(Source texts of formatted documents)
--------------------------------

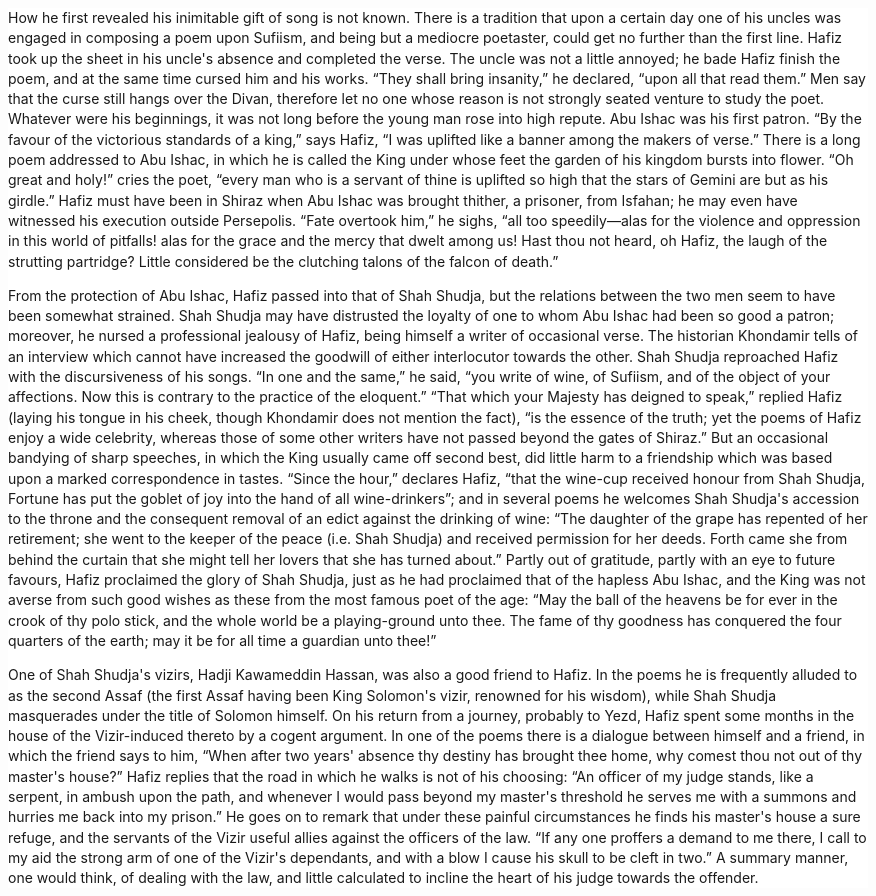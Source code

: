 How he first revealed his inimitable gift of song is not known. There is a tradition that upon a certain day one of his uncles was engaged in composing a poem upon Sufiism, and being but a mediocre poetaster, could get no further than the first line. Hafiz took up the sheet in his uncle's absence and completed the verse. The uncle was not a little annoyed; he bade Hafiz finish the poem, and at the same time cursed him and his works. “They shall bring insanity,” he declared, “upon all that read them.” Men say that the curse still hangs over the Divan, therefore let no one whose reason is not strongly seated venture to study the poet. Whatever were his beginnings, it was not long before the young man rose into high repute. Abu Ishac was his first patron. “By the favour of the victorious standards of a king,” says Hafiz, “I was uplifted like a banner among the makers of verse.” There is a long poem addressed to Abu Ishac, in which he is called the King under whose feet the garden of his kingdom bursts into flower. “Oh great and holy!” cries the poet, “every man who is a servant of thine is uplifted so high that the stars of Gemini are but as his girdle.” Hafiz must have been in Shiraz when Abu Ishac was brought thither, a prisoner, from Isfahan; he may even have witnessed his execution outside Persepolis. “Fate overtook him,” he sighs, “all too speedily—alas for the violence and oppression in this world of pitfalls! alas for the grace and the mercy that dwelt among us! Hast thou not heard, oh Hafiz, the laugh of the strutting partridge? Little considered be the clutching talons of the falcon of death.”

From the protection of Abu Ishac, Hafiz passed into that of Shah Shudja, but the relations between the two men seem to have been somewhat strained. Shah Shudja may have distrusted the loyalty of one to whom Abu Ishac had been so good a patron; moreover, he nursed a professional jealousy of Hafiz, being himself a writer of occasional verse. The historian Khondamir tells of an interview which cannot have increased the goodwill of either interlocutor towards the other. Shah Shudja reproached Hafiz with the discursiveness of his songs. “In one and the same,” he said, “you write of wine, of Sufiism, and of the object of your affections. Now this is contrary to the practice of the eloquent.” “That which your Majesty has deigned to speak,” replied Hafiz (laying his tongue in his cheek, though Khondamir does not mention the fact), “is the essence of the truth; yet the poems of Hafiz enjoy a wide celebrity, whereas those of some other writers have not passed beyond the gates of Shiraz.” But an occasional bandying of sharp speeches, in which the King usually came off second best, did little harm to a friendship which was based upon a marked correspondence in tastes. “Since the hour,” declares Hafiz, “that the wine-cup received honour from Shah Shudja, Fortune has put the goblet of joy into the hand of all wine-drinkers”; and in several poems he welcomes Shah Shudja's accession to the throne and the consequent removal of an edict against the drinking of wine: “The daughter of the grape has repented of her retirement; she went to the keeper of the peace (i.e. Shah Shudja) and received permission for her deeds. Forth came she from behind the curtain that she might tell her lovers that she has turned about.” Partly out of gratitude, partly with an eye to future favours, Hafiz proclaimed the glory of Shah Shudja, just as he had proclaimed that of the hapless Abu Ishac, and the King was not averse from such good wishes as these from the most famous poet of the age: “May the ball of the heavens be for ever in the crook of thy polo stick, and the whole world be a playing-ground unto thee. The fame of thy goodness has conquered the four quarters of the earth; may it be for all time a guardian unto thee!”

One of Shah Shudja's vizirs, Hadji Kawameddin Hassan, was also a good friend to Hafiz. In the poems he is frequently alluded to as the second Assaf (the first Assaf having been King Solomon's vizir, renowned for his wisdom), while Shah Shudja masquerades under the title of Solomon himself. On his return from a journey, probably to Yezd, Hafiz spent some months in the house of the Vizir-induced thereto by a cogent argument. In one of the poems there is a dialogue between himself and a friend, in which the friend says to him, “When after two years' absence thy destiny has brought thee home, why comest thou not out of thy master's house?” Hafiz replies that the road in which he walks is not of his choosing: “An officer of my judge stands, like a serpent, in ambush upon the path, and whenever I would pass beyond my master's threshold he serves me with a summons and hurries me back into my prison.” He goes on to remark that under these painful circumstances he finds his master's house a sure refuge, and the servants of the Vizir useful allies against the officers of the law. “If any one proffers a demand to me there, I call to my aid the strong arm of one of the Vizir's dependants, and with a blow I cause his skull to be cleft in two.” A summary manner, one would think, of dealing with the law, and little calculated to incline the heart of his judge towards the offender.

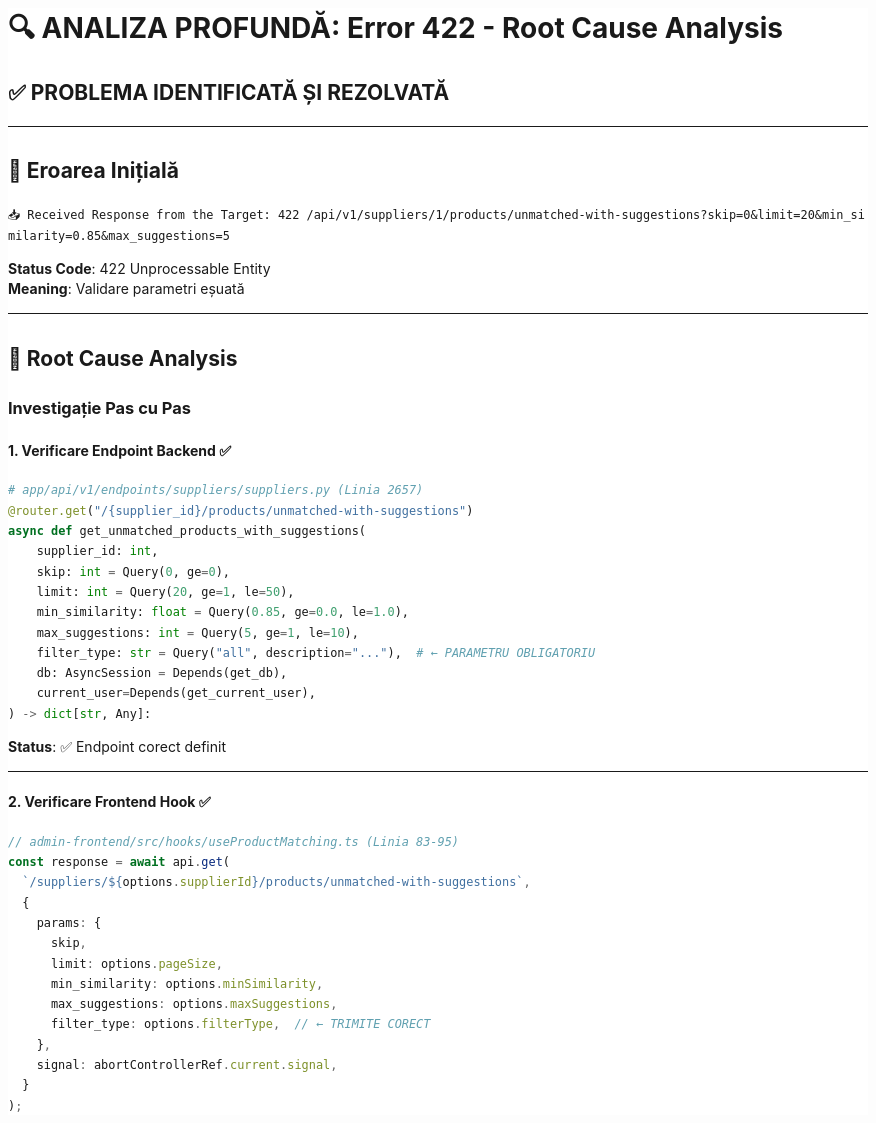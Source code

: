 # 🔍 ANALIZA PROFUNDĂ: Error 422 - Root Cause Analysis

## ✅ **PROBLEMA IDENTIFICATĂ ȘI REZOLVATĂ**

---

## 🐛 Eroarea Inițială

```
📥 Received Response from the Target: 422 /api/v1/suppliers/1/products/unmatched-with-suggestions?skip=0&limit=20&min_similarity=0.85&max_suggestions=5
```

**Status Code**: 422 Unprocessable Entity  
**Meaning**: Validare parametri eșuată

---

## 🔎 Root Cause Analysis

### Investigație Pas cu Pas

#### 1. **Verificare Endpoint Backend** ✅
```python
# app/api/v1/endpoints/suppliers/suppliers.py (Linia 2657)
@router.get("/{supplier_id}/products/unmatched-with-suggestions")
async def get_unmatched_products_with_suggestions(
    supplier_id: int,
    skip: int = Query(0, ge=0),
    limit: int = Query(20, ge=1, le=50),
    min_similarity: float = Query(0.85, ge=0.0, le=1.0),
    max_suggestions: int = Query(5, ge=1, le=10),
    filter_type: str = Query("all", description="..."),  # ← PARAMETRU OBLIGATORIU
    db: AsyncSession = Depends(get_db),
    current_user=Depends(get_current_user),
) -> dict[str, Any]:
```

**Status**: ✅ Endpoint corect definit

---

#### 2. **Verificare Frontend Hook** ✅
```typescript
// admin-frontend/src/hooks/useProductMatching.ts (Linia 83-95)
const response = await api.get(
  `/suppliers/${options.supplierId}/products/unmatched-with-suggestions`,
  {
    params: {
      skip,
      limit: options.pageSize,
      min_similarity: options.minSimilarity,
      max_suggestions: options.maxSuggestions,
      filter_type: options.filterType,  // ← TRIMITE CORECT
    },
    signal: abortControllerRef.current.signal,
  }
);
```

--------------------------------

Problem: For each line of the entries that includes "suppliers", show that line.

Response to this task:
📥 Received Response from the Target: 422 /api/v1/suppliers/1/products/unmatched-with-suggestions?skip=0&limit=20&min_similarity=0.85&max_suggestions=5
# app/api/v1/endpoints/suppliers/suppliers.py (Linia 2657)
  `/suppliers/${options.supplierId}/products/unmatched-with-suggestions`,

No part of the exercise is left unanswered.